Britain will be hit harder after the June 23 vote to leave the European Union, the Commission forecast, predicting lower growth in 2016 and a possible recession next year.

"ECFIN staff has prepared a first assessment of the near term impact of the situation, which is very close to what the IMP published last week. We expect the increased uncertainty to reduce UK GDP by 1 to 2½ percentage points by 2017 compared to the baseline scenario of remaining. And also in the EU, rest of the EU and the euro area, it will be about 0.2 and 0.5 percent," he told reporters after the first post-Brexit meeting of euro zone finance ministers in Brussels.

"The longer the uncertainty lasts, the costlier it will be for the economy. So, once again, it's essential as we see a very important acceleration of the change in Great Britain with the arrival of Madame May by Wednesday, it is essential both for political and economic reasons, that we continue calling for a clarification of the situation as soon as possible," Moscovici added in reference to the lastest UK developments in the aftermath of the Brexit vote.

Interior minister Theresa May will become Britain's prime minister on Wednesday, July 13, with the task of steering its withdrawal from the European Union.
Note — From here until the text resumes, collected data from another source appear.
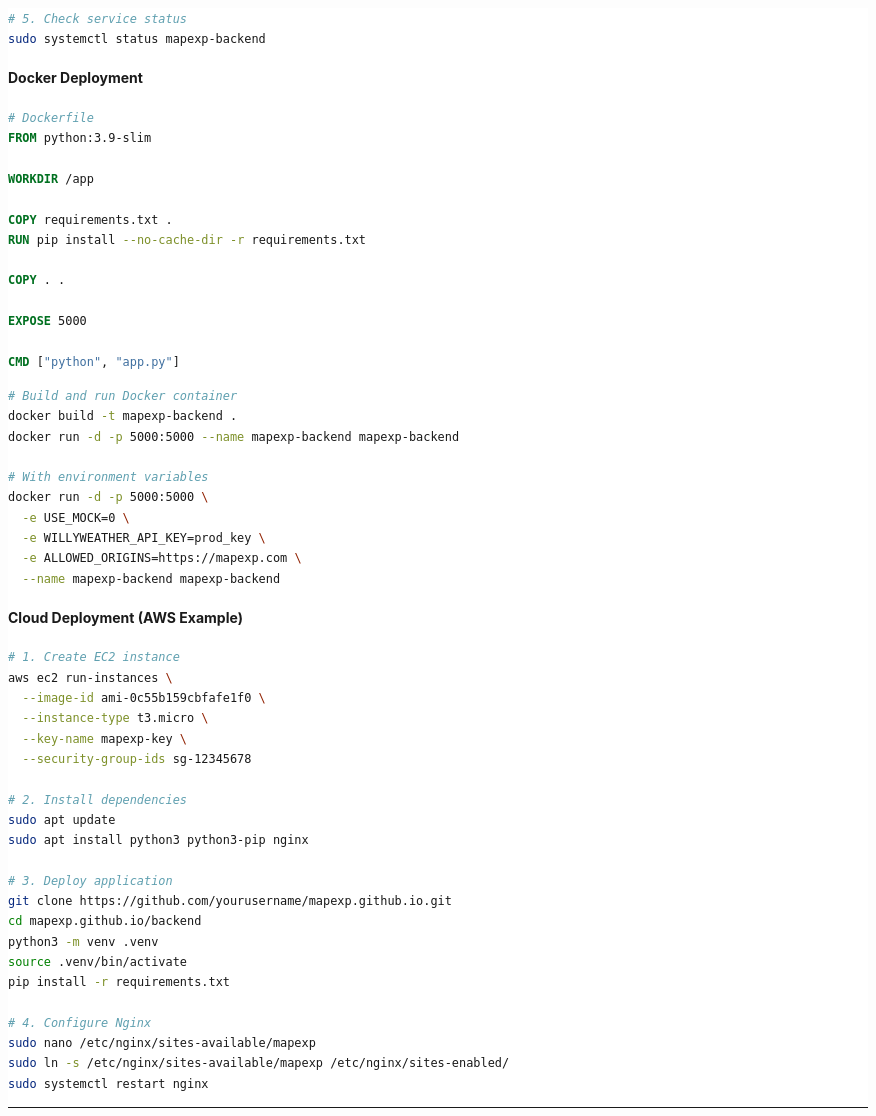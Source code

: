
 ```bash
# 5. Check service status
sudo systemctl status mapexp-backend
```

#### **Docker Deployment**
```dockerfile
# Dockerfile
FROM python:3.9-slim

WORKDIR /app

COPY requirements.txt .
RUN pip install --no-cache-dir -r requirements.txt

COPY . .

EXPOSE 5000

CMD ["python", "app.py"]
```

```bash
# Build and run Docker container
docker build -t mapexp-backend .
docker run -d -p 5000:5000 --name mapexp-backend mapexp-backend

# With environment variables
docker run -d -p 5000:5000 \
  -e USE_MOCK=0 \
  -e WILLYWEATHER_API_KEY=prod_key \
  -e ALLOWED_ORIGINS=https://mapexp.com \
  --name mapexp-backend mapexp-backend
```

#### **Cloud Deployment (AWS Example)**
```bash
# 1. Create EC2 instance
aws ec2 run-instances \
  --image-id ami-0c55b159cbfafe1f0 \
  --instance-type t3.micro \
  --key-name mapexp-key \
  --security-group-ids sg-12345678

# 2. Install dependencies
sudo apt update
sudo apt install python3 python3-pip nginx

# 3. Deploy application
git clone https://github.com/yourusername/mapexp.github.io.git
cd mapexp.github.io/backend
python3 -m venv .venv
source .venv/bin/activate
pip install -r requirements.txt

# 4. Configure Nginx
sudo nano /etc/nginx/sites-available/mapexp
sudo ln -s /etc/nginx/sites-available/mapexp /etc/nginx/sites-enabled/
sudo systemctl restart nginx
```

---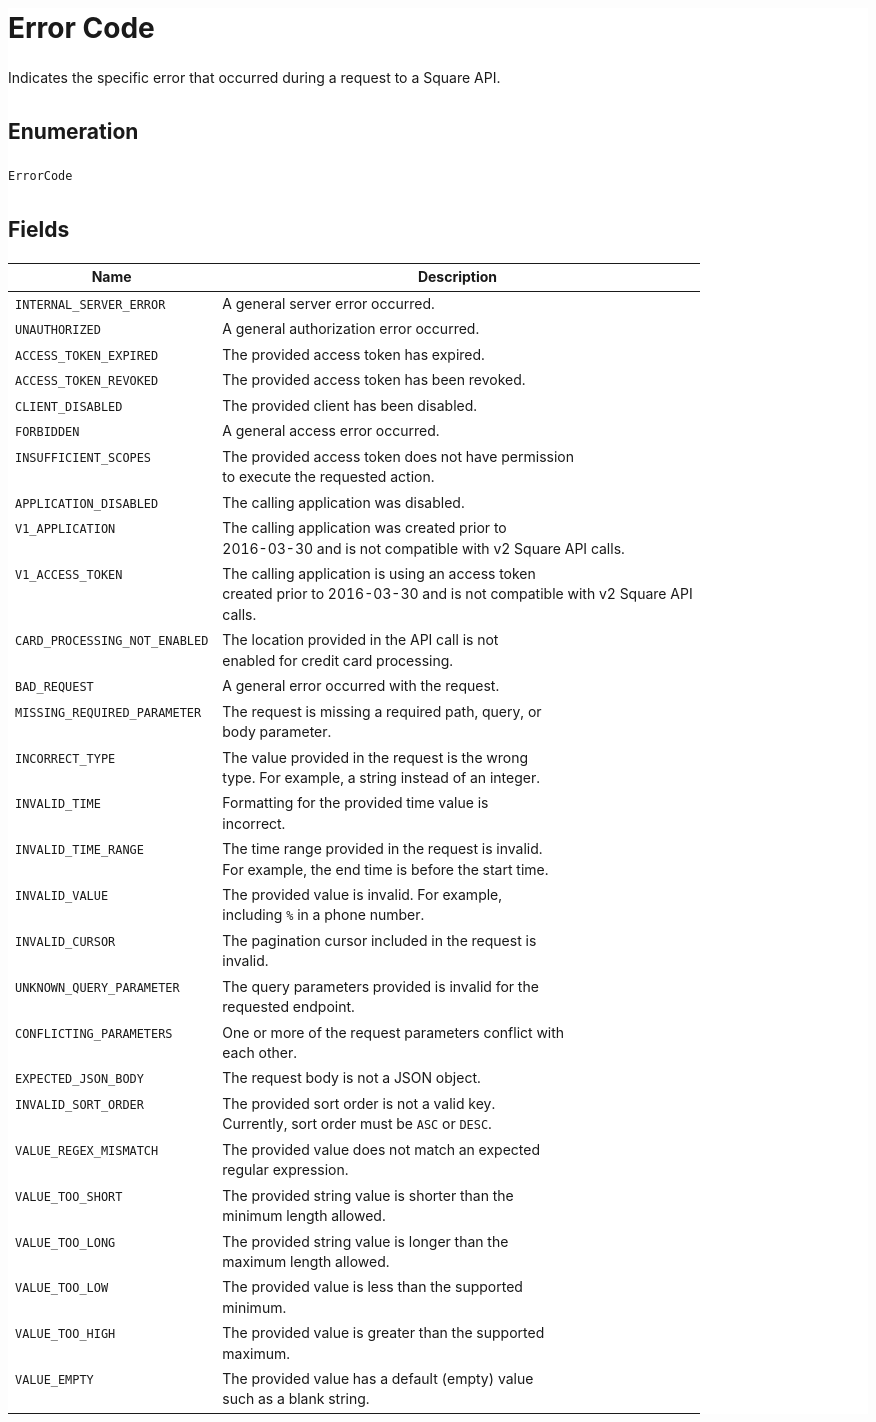 
# Error Code

Indicates the specific error that occurred during a request to a
Square API.

## Enumeration

`ErrorCode`

## Fields

| Name | Description |
|  --- | --- |
| `INTERNAL_SERVER_ERROR` | A general server error occurred. |
| `UNAUTHORIZED` | A general authorization error occurred. |
| `ACCESS_TOKEN_EXPIRED` | The provided access token has expired. |
| `ACCESS_TOKEN_REVOKED` | The provided access token has been revoked. |
| `CLIENT_DISABLED` | The provided client has been disabled. |
| `FORBIDDEN` | A general access error occurred. |
| `INSUFFICIENT_SCOPES` | The provided access token does not have permission<br>to execute the requested action. |
| `APPLICATION_DISABLED` | The calling application was disabled. |
| `V1_APPLICATION` | The calling application was created prior to<br>2016-03-30 and is not compatible with v2 Square API calls. |
| `V1_ACCESS_TOKEN` | The calling application is using an access token<br>created prior to 2016-03-30 and is not compatible with v2 Square API<br>calls. |
| `CARD_PROCESSING_NOT_ENABLED` | The location provided in the API call is not<br>enabled for credit card processing. |
| `BAD_REQUEST` | A general error occurred with the request. |
| `MISSING_REQUIRED_PARAMETER` | The request is missing a required path, query, or<br>body parameter. |
| `INCORRECT_TYPE` | The value provided in the request is the wrong<br>type. For example, a string instead of an integer. |
| `INVALID_TIME` | Formatting for the provided time value is<br>incorrect. |
| `INVALID_TIME_RANGE` | The time range provided in the request is invalid.<br>For example, the end time is before the start time. |
| `INVALID_VALUE` | The provided value is invalid. For example,<br>including `%` in a phone number. |
| `INVALID_CURSOR` | The pagination cursor included in the request is<br>invalid. |
| `UNKNOWN_QUERY_PARAMETER` | The query parameters provided is invalid for the<br>requested endpoint. |
| `CONFLICTING_PARAMETERS` | One or more of the request parameters conflict with<br>each other. |
| `EXPECTED_JSON_BODY` | The request body is not a JSON object. |
| `INVALID_SORT_ORDER` | The provided sort order is not a valid key.<br>Currently, sort order must be `ASC` or `DESC`. |
| `VALUE_REGEX_MISMATCH` | The provided value does not match an expected<br>regular expression. |
| `VALUE_TOO_SHORT` | The provided string value is shorter than the<br>minimum length allowed. |
| `VALUE_TOO_LONG` | The provided string value is longer than the<br>maximum length allowed. |
| `VALUE_TOO_LOW` | The provided value is less than the supported<br>minimum. |
| `VALUE_TOO_HIGH` | The provided value is greater than the supported<br>maximum. |
| `VALUE_EMPTY` | The provided value has a default (empty) value<br>such as a blank string. |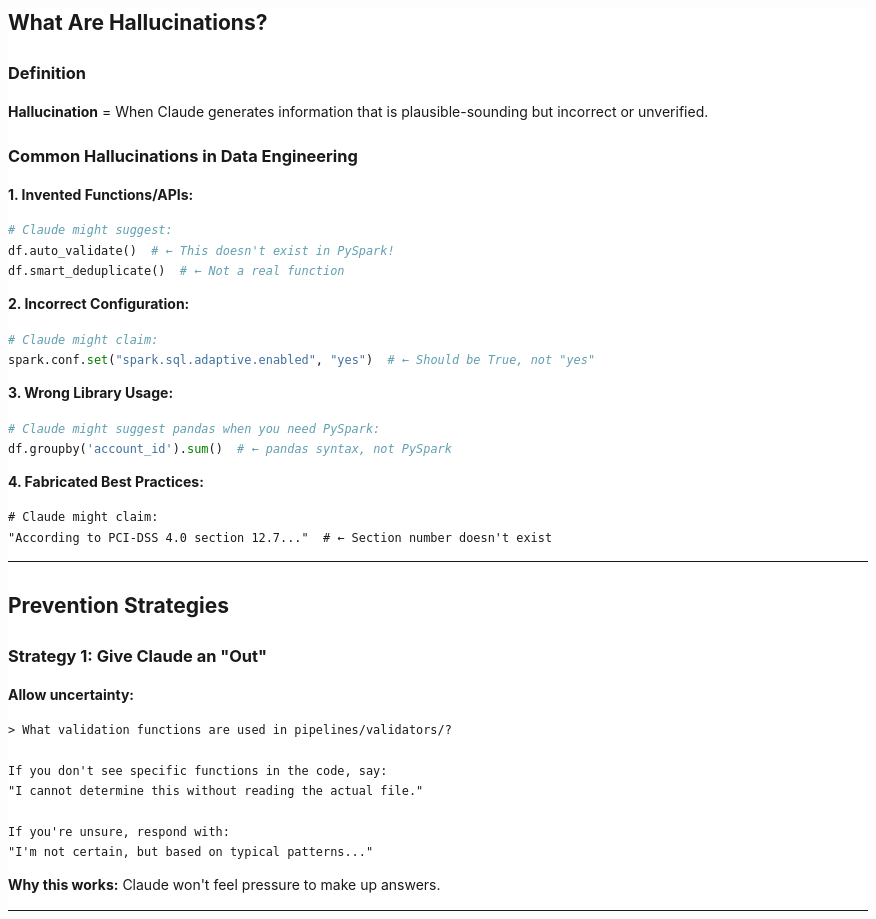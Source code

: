 
## What Are Hallucinations?

### Definition

**Hallucination** = When Claude generates information that is plausible-sounding but incorrect or unverified.

### Common Hallucinations in Data Engineering

**1. Invented Functions/APIs:**
```python
# Claude might suggest:
df.auto_validate()  # ← This doesn't exist in PySpark!
df.smart_deduplicate()  # ← Not a real function
```

**2. Incorrect Configuration:**
```python
# Claude might claim:
spark.conf.set("spark.sql.adaptive.enabled", "yes")  # ← Should be True, not "yes"
```

**3. Wrong Library Usage:**
```python
# Claude might suggest pandas when you need PySpark:
df.groupby('account_id').sum()  # ← pandas syntax, not PySpark
```

**4. Fabricated Best Practices:**
```
# Claude might claim:
"According to PCI-DSS 4.0 section 12.7..."  # ← Section number doesn't exist
```

---

## Prevention Strategies

### Strategy 1: Give Claude an "Out"

**Allow uncertainty:**
```
> What validation functions are used in pipelines/validators/?

If you don't see specific functions in the code, say:
"I cannot determine this without reading the actual file."

If you're unsure, respond with:
"I'm not certain, but based on typical patterns..."
```

**Why this works:** Claude won't feel pressure to make up answers.

---
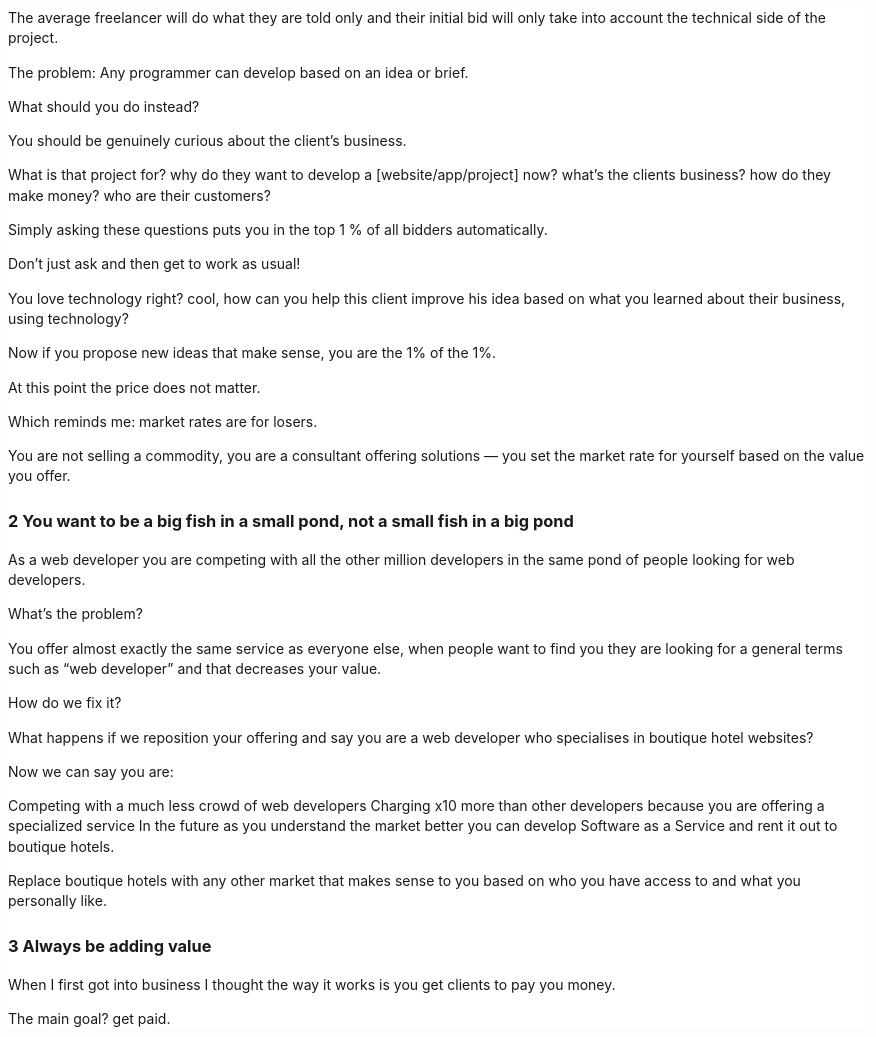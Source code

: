 The average freelancer will do what they are told only and their initial bid will only take into account the technical side of the project.

The problem: Any programmer can develop based on an idea or brief.

What should you do instead?

You should be genuinely curious about the client’s business.

What is that project for? why do they want to develop a [website/app/project] now? what’s the clients business? how do they make money? who are their customers?

Simply asking these questions puts you in the top 1 % of all bidders automatically.

Don’t just ask and then get to work as usual!

You love technology right? cool, how can you help this client improve his idea based on what you learned about their business, using technology?

Now if you propose new ideas that make sense, you are the 1% of the 1%.

At this point the price does not matter.

Which reminds me: market rates are for losers.

You are not selling a commodity, you are a consultant offering solutions — you set the market rate for yourself based on the value you offer.

### 2 You want to be a big fish in a small pond, not a small fish in a big pond

As a web developer you are competing with all the other million developers in the same pond of people looking for web developers.

What’s the problem?

You offer almost exactly the same service as everyone else, when people want to find you they are looking for a general terms such as “web developer” and that decreases your value.

How do we fix it?

What happens if we reposition your offering and say you are a web developer who specialises in boutique hotel websites?

Now we can say you are:

Competing with a much less crowd of web developers
Charging x10 more than other developers because you are offering a specialized service
In the future as you understand the market better you can develop Software as a Service and rent it out to boutique hotels.

Replace boutique hotels with any other market that makes sense to you based on who you have access to and what you personally like.

### 3 Always be adding value

When I first got into business I thought the way it works is you get clients to pay you money.

The main goal? get paid.
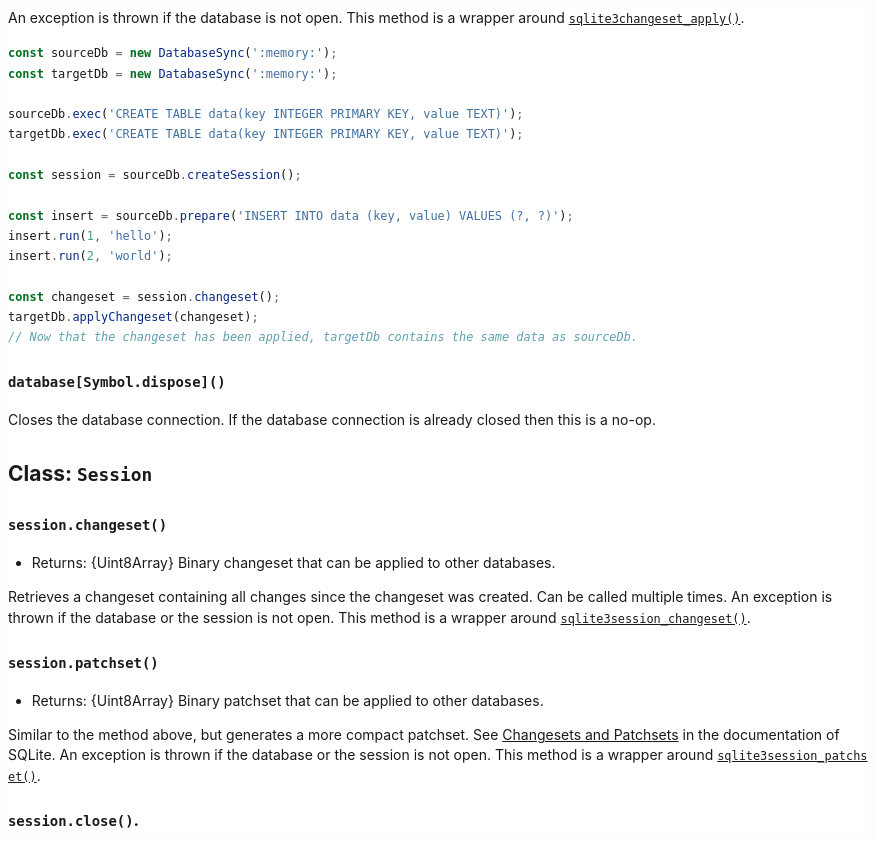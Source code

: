 An exception is thrown if the database is not
open. This method is a wrapper around [`sqlite3changeset_apply()`][].

```js
const sourceDb = new DatabaseSync(':memory:');
const targetDb = new DatabaseSync(':memory:');

sourceDb.exec('CREATE TABLE data(key INTEGER PRIMARY KEY, value TEXT)');
targetDb.exec('CREATE TABLE data(key INTEGER PRIMARY KEY, value TEXT)');

const session = sourceDb.createSession();

const insert = sourceDb.prepare('INSERT INTO data (key, value) VALUES (?, ?)');
insert.run(1, 'hello');
insert.run(2, 'world');

const changeset = session.changeset();
targetDb.applyChangeset(changeset);
// Now that the changeset has been applied, targetDb contains the same data as sourceDb.
```

### `database[Symbol.dispose]()`



Closes the database connection. If the database connection is already closed
then this is a no-op.

## Class: `Session`



### `session.changeset()`



* Returns: {Uint8Array} Binary changeset that can be applied to other databases.

Retrieves a changeset containing all changes since the changeset was created. Can be called multiple times.
An exception is thrown if the database or the session is not open. This method is a wrapper around [`sqlite3session_changeset()`][].

### `session.patchset()`



* Returns: {Uint8Array} Binary patchset that can be applied to other databases.

Similar to the method above, but generates a more compact patchset. See [Changesets and Patchsets][]
in the documentation of SQLite. An exception is thrown if the database or the session is not open. This method is a
wrapper around [`sqlite3session_patchset()`][].

### `session.close()`.


[Changesets and Patchsets]: https://www.sqlite.org/sessionintro.html#changesets_and_patchsets
[Constants Passed To The Conflict Handler]: https://www.sqlite.org/session/c_changeset_conflict.html
[Constants Returned From The Conflict Handler]: https://www.sqlite.org/session/c_changeset_abort.html
[SQL injection]: https://en.wikipedia.org/wiki/SQL_injection
[Type conversion between JavaScript and SQLite]: #type-conversion-between-javascript-and-sqlite
[`ATTACH DATABASE`]: https://www.sqlite.org/lang_attach.html
[`PRAGMA foreign_keys`]: https://www.sqlite.org/pragma.html#pragma_foreign_keys
[`SQLITE_DBCONFIG_DEFENSIVE`]: https://www.sqlite.org/c3ref/c_dbconfig_defensive.html#sqlitedbconfigdefensive
[`SQLITE_DETERMINISTIC`]: https://www.sqlite.org/c3ref/c_deterministic.html
[`SQLITE_DIRECTONLY`]: https://www.sqlite.org/c3ref/c_deterministic.html
[`SQLITE_MAX_FUNCTION_ARG`]: https://www.sqlite.org/limits.html#max_function_arg
[`database.applyChangeset()`]: #databaseapplychangesetchangeset-options
[`database.setAuthorizer()`]: #databasesetauthorizercallback
[`sqlite3_backup_finish()`]: https://www.sqlite.org/c3ref/backup_finish.html#sqlite3backupfinish
[`sqlite3_backup_init()`]: https://www.sqlite.org/c3ref/backup_finish.html#sqlite3backupinit
[`sqlite3_backup_step()`]: https://www.sqlite.org/c3ref/backup_finish.html#sqlite3backupstep
[`sqlite3_changes64()`]: https://www.sqlite.org/c3ref/changes.html
[`sqlite3_close_v2()`]: https://www.sqlite.org/c3ref/close.html
[`sqlite3_column_database_name()`]: https://www.sqlite.org/c3ref/column_database_name.html
[`sqlite3_column_decltype()`]: https://www.sqlite.org/c3ref/column_decltype.html
[`sqlite3_column_name()`]: https://www.sqlite.org/c3ref/column_name.html
[`sqlite3_column_origin_name()`]: https://www.sqlite.org/c3ref/column_database_name.html
[`sqlite3_column_table_name()`]: https://www.sqlite.org/c3ref/column_database_name.html
[`sqlite3_create_function_v2()`]: https://www.sqlite.org/c3ref/create_function.html
[`sqlite3_create_window_function()`]: https://www.sqlite.org/c3ref/create_function.html
[`sqlite3_db_filename()`]: https://sqlite.org/c3ref/db_filename.html
[`sqlite3_exec()`]: https://www.sqlite.org/c3ref/exec.html
[`sqlite3_expanded_sql()`]: https://www.sqlite.org/c3ref/expanded_sql.html
[`sqlite3_get_autocommit()`]: https://sqlite.org/c3ref/get_autocommit.html
[`sqlite3_last_insert_rowid()`]: https://www.sqlite.org/c3ref/last_insert_rowid.html
[`sqlite3_load_extension()`]: https://www.sqlite.org/c3ref/load_extension.html
[`sqlite3_prepare_v2()`]: https://www.sqlite.org/c3ref/prepare.html
[`sqlite3_set_authorizer()`]: https://sqlite.org/c3ref/set_authorizer.html
[`sqlite3_sql()`]: https://www.sqlite.org/c3ref/expanded_sql.html
[`sqlite3changeset_apply()`]: https://www.sqlite.org/session/sqlite3changeset_apply.html
[`sqlite3session_attach()`]: https://www.sqlite.org/session/sqlite3session_attach.html
[`sqlite3session_changeset()`]: https://www.sqlite.org/session/sqlite3session_changeset.html
[`sqlite3session_create()`]: https://www.sqlite.org/session/sqlite3session_create.html
[`sqlite3session_delete()`]: https://www.sqlite.org/session/sqlite3session_delete.html
[`sqlite3session_patchset()`]: https://www.sqlite.org/session/sqlite3session_patchset.html
[busy timeout]: https://sqlite.org/c3ref/busy_timeout.html
[connection]: https://www.sqlite.org/c3ref/sqlite3.html
[data types]: https://www.sqlite.org/datatype3.html
[double-quoted string literals]: https://www.sqlite.org/quirks.html#dblquote
[in memory]: https://www.sqlite.org/inmemorydb.html
[parameters are bound]: https://www.sqlite.org/c3ref/bind_blob.html
[prepared statement]: https://www.sqlite.org/c3ref/stmt.html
The European Commission also began formal disciplinary procedures against Spain and Portugal for their excessive deficits in 2014 and 2015.

"The euro zone members tomorrow in Ecofin will vote to support the Commission's recommendation unanimously. Second, we didn't discuss the substance of what happens next -we all know what happens next, it triggers automatically the procedure about sanctions and that has to be put forward by the Commission, I believe within 20 days, and there needs to be a decision on the future effective action of the countries involved. What was said in the Eurogroup and the Commission also pointed it out, is that it could be useful to do all of these quickly and if possible in one go," Eurogroup chief Jeroen Dijsselbloem said.

Both countries had deficits greater than the European Union's limit of 3 percent of gross domestic product in the past two years and failed to correct the deficits quickly enough.

That triggered a process that may further complicate both the fiscal and the political situation in each country. Even if the fines are cancelled, some of the EU funds committed to Spain and Portugal are likely to be suspended for at least a year in the event of a sanction decision. So the two countries may have to do with less funding just as they are trying to make ends meet.